If the consuming application is not complaining, I would not be overly concerned about what Wireshark is reporting.
I am no expert in this area -- and maybe one of the TCP gurus will chime in --, but TCP is a byte stream protocol. So, the stream is being chunked into transmittable pieces of data, transmitted over the wire, and then reassembled on the other side.
In the attached picture, I believe the 1514 packet size you are seeing is an Ethernet packet that is wrapping the actual a TCP packet data. From what I understand, Ethernet packets are rarely larger than 1518 bytes. Ethernet usually has a 14-byte header, IPv4 header is at least 20 and the TCP header should be about 20 bytes. This leaves 1460 for the actual data. 1514 - (14+20+20) = 1460 which is consistent with the LEN=1460.

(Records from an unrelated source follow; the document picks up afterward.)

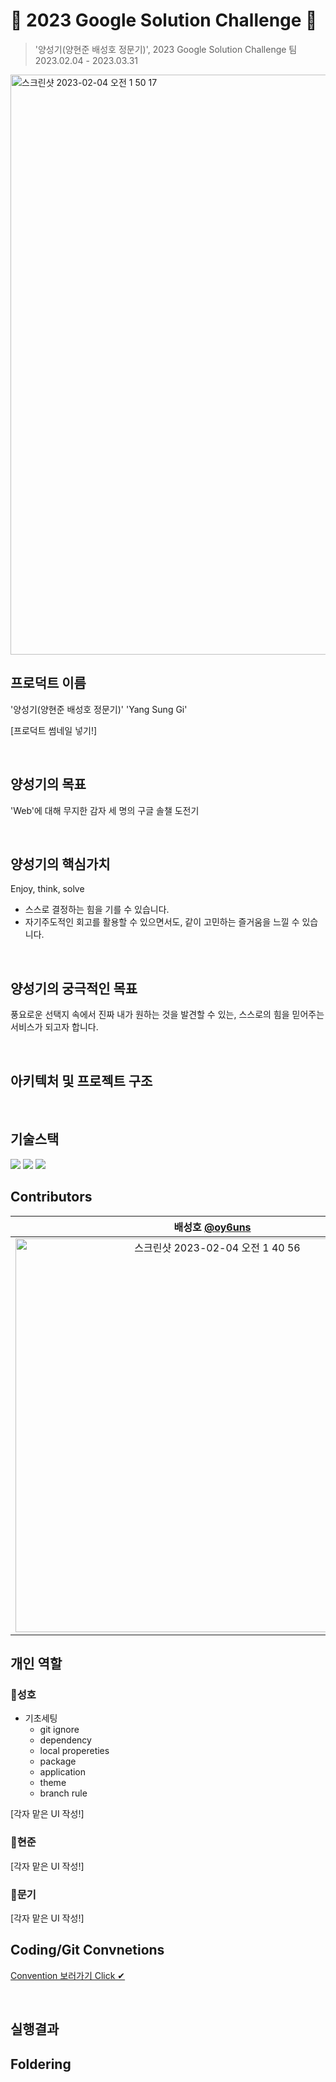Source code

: # 🤍 2023 Google Solution Challenge 🤍

> '양성기(양현준 배성호 정문기)', 2023 Google Solution Challenge 팀 <br>
2023.02.04 - 2023.03.31

<img width="928" alt="스크린샷 2023-02-04 오전 1 50 17" src="https://user-images.githubusercontent.com/45239582/216660417-e7e613cb-571f-4172-841d-ad9c77f29a09.png">

## 프로덕트 이름
'양성기(양현준 배성호 정문기)' 'Yang Sung Gi'

[프로덕트 썸네일 넣기!]

<br>

## 양성기의 목표
'Web'에 대해 무지한 감자 세 명의 구글 솔챌 도전기

<br>

## 양성기의 핵심가치
Enjoy, think, solve
- 스스로 결정하는 힘을 기를 수 있습니다.
- 자기주도적인 회고를 활용할 수 있으면서도, 같이 고민하는 즐거움을 느낄 수 있습니다.

<br>

## 양성기의 궁극적인 목표
풍요로운 선택지 속에서 진짜 내가 원하는 것을 발견할 수 있는, 스스로의 힘을 믿어주는 서비스가 되고자 합니다.

<br>

## 아키텍처 및 프로젝트 구조

<br>

## 기술스택
<img src="https://img.shields.io/badge/html-E34F26?style=for-the-badge&logo=html5&logoColor=white">
<img src="https://img.shields.io/badge/css-1572B6?style=for-the-badge&logo=css3&logoColor=white">
<img src="https://img.shields.io/badge/javascript-F7DF1E?style=for-the-badge&logo=javascript&logoColor=black">

<br>

## Contributors

| 배성호 [@oy6uns](https://github.com/oy6uns) | 양현준 [@hy30n80](https://github.com/hy30n80) | 정문기 [@Munki-Jeong](https://github.com/Munki-Jeong) |
| :---: | :---: | :---: |
|<img width="630" alt="스크린샷 2023-02-04 오전 1 40 56" src="https://user-images.githubusercontent.com/45239582/216658790-d6fe89aa-1e1c-4259-9347-636b7903676f.png">|<img width="570" alt="스크린샷 2023-02-04 오전 1 45 15" src="https://user-images.githubusercontent.com/45239582/216659284-920ced87-47af-4a29-acf6-3b3a8ad6926d.png">|<img width="600" alt="스크린샷 2023-02-04 오전 1 48 09" src="https://user-images.githubusercontent.com/45239582/216659918-5409c376-36af-47de-ad10-cb1d70eb27cb.png">|


## 개인 역할

### 🦦**성호**

- 기초세팅
    - git ignore
    - dependency
    - local propereties
    - package
    - application
    - theme
    - branch rule

[각자 맡은 UI 작성!]

### 🧸**현준**

[각자 맡은 UI 작성!]

### 🦖**문기**

[각자 맡은 UI 작성!]

## Coding/Git Convnetions
[Convention 보러가기 Click ✔](https://www.notion.so/e2924cf60dbf4c07913662ce8cc7c167)

<br>

## 실행결과 

## Foldering

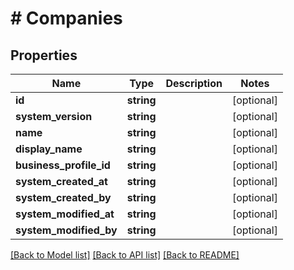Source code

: # # Companies

## Properties

Name | Type | Description | Notes
------------ | ------------- | ------------- | -------------
**id** | **string** |  | [optional]
**system_version** | **string** |  | [optional]
**name** | **string** |  | [optional]
**display_name** | **string** |  | [optional]
**business_profile_id** | **string** |  | [optional]
**system_created_at** | **string** |  | [optional]
**system_created_by** | **string** |  | [optional]
**system_modified_at** | **string** |  | [optional]
**system_modified_by** | **string** |  | [optional]

[[Back to Model list]](../../README.md#models) [[Back to API list]](../../README.md#endpoints) [[Back to README]](../../README.md)
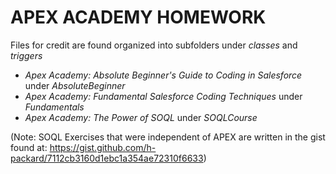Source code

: # APEX ACADEMY HOMEWORK

Files for credit are found organized into subfolders under *classes* and *triggers*
- _Apex Academy: Absolute Beginner's Guide to Coding in Salesforce_ under *AbsoluteBeginner*
- _Apex Academy: Fundamental Salesforce Coding Techniques_ under *Fundamentals*
- _Apex Academy: The Power of SOQL_ under *SOQLCourse* 

(Note: SOQL Exercises that were independent of APEX are written in the gist found at: https://gist.github.com/h-packard/7112cb3160d1ebc1a354ae72310f6633)
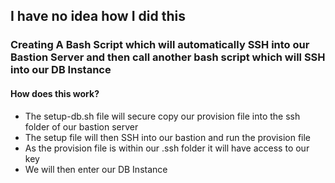 ## I have no idea how I did this 

### Creating A Bash Script which will automatically SSH into our Bastion Server and then call another bash script which will SSH into our DB Instance


#### How does this work?

- The setup-db.sh file will secure copy our provision file into the ssh folder of our bastion server
- The setup file will then SSH into our bastion and run the provision file
- As the provision file is within our .ssh folder it will have access to our key
- We will then enter our DB Instance
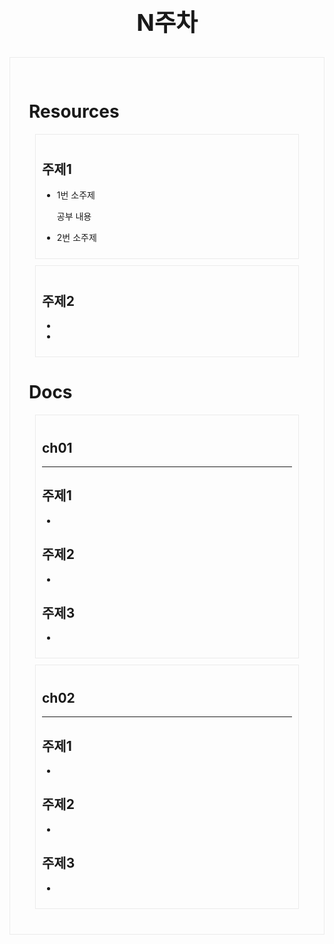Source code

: <div class = title align = center>

## N주차

</div>



<div class = body>

# Resources

<div class = chapter>

## 주제1
- 1번 소주제
<ol>
공부 내용
</ol>

- 2번 소주제

 
</div>

<div class = chapter>

## 주제2
- 
- 
</div>

# Docs

<div class = chapter>

## ch01
---
## 주제1
-
## 주제2
-
## 주제3
-

</div>

<div class = chapter>

## ch02
---
## 주제1
-
## 주제2
-
## 주제3
-

</div>
<style>
    .title{
        font-size :25px;
        margin-bottom:10px;
    }
    .body {
        border: 1px solid #ebebeb;
        padding:30px;
    }
    .chapter{
        border: 1px solid #ebebeb;
        padding: 10px;
        margin: 10px;
    }
</style>
</div>

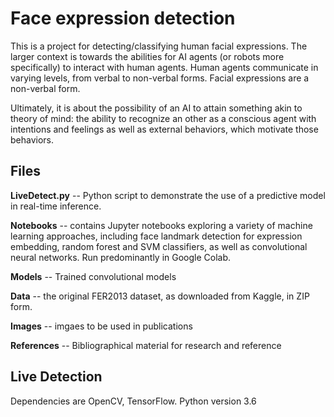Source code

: # Face expression detection

This is a project for detecting/classifying human facial expressions. The larger
context is towards the abilities for AI agents (or robots more specifically) to 
interact with human agents. Human agents communicate in varying levels, from verbal to
non-verbal forms. Facial expressions are a non-verbal form.

Ultimately, it is about the possibility of an AI to attain something akin to theory
of mind: the ability to recognize an other as a conscious agent with intentions and
feelings as well as external behaviors, which motivate those behaviors.


## Files

**LiveDetect.py** -- Python script to demonstrate the use of a predictive model in
real-time inference.

**Notebooks** -- contains Jupyter notebooks exploring a variety of machine learning
approaches, including face landmark detection for expression embedding, random forest and
SVM classifiers, as well as convolutional neural networks. Run predominantly in
Google Colab.

**Models** -- Trained convolutional models

**Data** -- the original FER2013 dataset, as downloaded from Kaggle, in ZIP form. 

**Images** -- imgaes to be used in publications

**References** -- Bibliographical material for research and reference

## Live Detection

Dependencies are OpenCV, TensorFlow. Python version 3.6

I see 'Unknown 100 OML' rather than TCP in the virtual service response. Also, the sequence numbers that are used to reassemble the packets (and/or request that a packet be resent) are missing.
When you created your TCP service, what Delimiters and Data Protocols did you use?
Also, are these communications using A-bis over IP. I found a reference to OML messages while trying to figure out what the response is. If this is some type of vendor-specific protocol, you may need to develop a custom transport protocol handler.